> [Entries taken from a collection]
┄┄┄┄┄┄┄┄┄┄

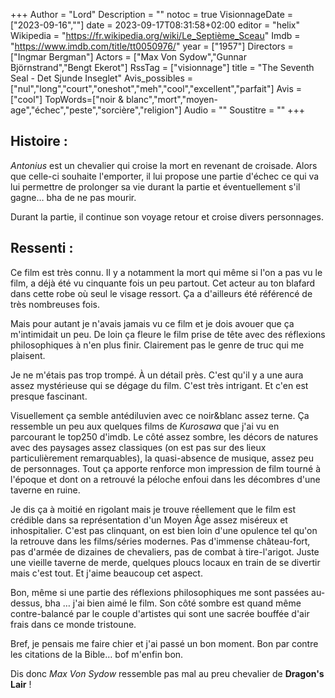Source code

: +++
Author = "Lord"
Description = ""
notoc = true
VisionnageDate = ["2023-09-16",""]
date = 2023-09-17T08:31:58+02:00
editor = "helix"
Wikipedia = "https://fr.wikipedia.org/wiki/Le_Septième_Sceau"
Imdb = "https://www.imdb.com/title/tt0050976/"
year = ["1957"]
Directors = ["Ingmar Bergman"]
Actors = ["Max Von Sydow","Gunnar Björnstrand","Bengt Ekerot"]
RssTag = ["visionnage"]
title = "The Seventh Seal - Det Sjunde Inseglet"
Avis_possibles = ["nul","long","court","oneshot","meh","cool","excellent","parfait"]
Avis = ["cool"] 
TopWords=["noir & blanc","mort","moyen-age","échec","peste","sorcière","religion"]
Audio = ""
Soustitre = ""
+++
## Histoire : 
*Antonius* est un chevalier qui croise la mort en revenant de croisade.
Alors que celle-ci souhaite l'emporter, il lui propose une partie d'échec ce qui va lui permettre de prolonger sa vie durant la partie et éventuellement s'il gagne… bha de ne pas mourir.

Durant la partie, il continue son voyage retour et croise divers personnages.

## Ressenti :
Ce film est très connu.
Il y a notamment la mort qui même si l'on a pas vu le film, a déjà été vu cinquante fois un peu partout.
Cet acteur au ton blafard dans cette robe où seul le visage ressort.
Ça a d'ailleurs été référencé de très nombreuses fois.

Mais pour autant je n'avais jamais vu ce film et je dois avouer que ça m'intimidait un peu.
De loin ça fleure le film prise de tête avec des réflexions philosophiques à n'en plus finir.
Clairement pas le genre de truc qui me plaisent.

Je ne m'étais pas trop trompé.
À un détail près.
C'est qu'il y a une aura assez mystérieuse qui se dégage du film.
C'est très intrigant.
Et c'en est presque fascinant.

Visuellement ça semble antédiluvien avec ce noir&blanc assez terne.
Ça ressemble un peu aux quelques films de *Kurosawa* que j'ai vu en parcourant le top250 d'imdb.
Le côté assez sombre, les décors de natures avec des paysages assez classiques (on est pas sur des lieux particulièrement remarquables), la quasi-absence de musique, assez peu de personnages.
Tout ça apporte renforce mon impression de film tourné à l'époque et dont on a retrouvé la péloche enfoui dans les décombres d'une taverne en ruine.

Je dis ça à moitié en rigolant mais je trouve réellement que le film est crédible dans sa représentation d'un Moyen Âge assez miséreux et inhospitalier.
C'est pas clinquant, on est bien loin d'une opulence tel qu'on la retrouve dans les films/séries modernes.
Pas d'immense château-fort, pas d'armée de dizaines de chevaliers, pas de combat à tire-l'arigot.
Juste une vieille taverne de merde, quelques ploucs locaux en train de se divertir mais c'est tout.
Et j'aime beaucoup cet aspect.

Bon, même si une partie des réflexions philosophiques me sont passées au-dessus, bha … j'ai bien aimé le film.
Son côté sombre est quand même contre-balancé par le couple d'artistes qui sont une sacrée bouffée d'air frais dans ce monde tristoune.

Bref, je pensais me faire chier et j'ai passé un bon moment.
Bon par contre les citations de la Bible… bof m'enfin bon.

Dis donc *Max Von Sydow* ressemble pas mal au preu chevalier de **Dragon's Lair** !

┄┄┄┄┄┄┄┄┄┄

> [EXERCISE DESCRIPTION] Check the data for the word "côté" and pull out the lines that have it.

> [RESPONSE TO THIS EXERCISE]
Le côté assez sombre, les décors de natures avec des paysages assez classiques (on est pas sur des lieux particulièrement remarquables), la quasi-absence de musique, assez peu de personnages.
Son côté sombre est quand même contre-balancé par le couple d'artistes qui sont une sacrée bouffée d'air frais dans ce monde tristoune.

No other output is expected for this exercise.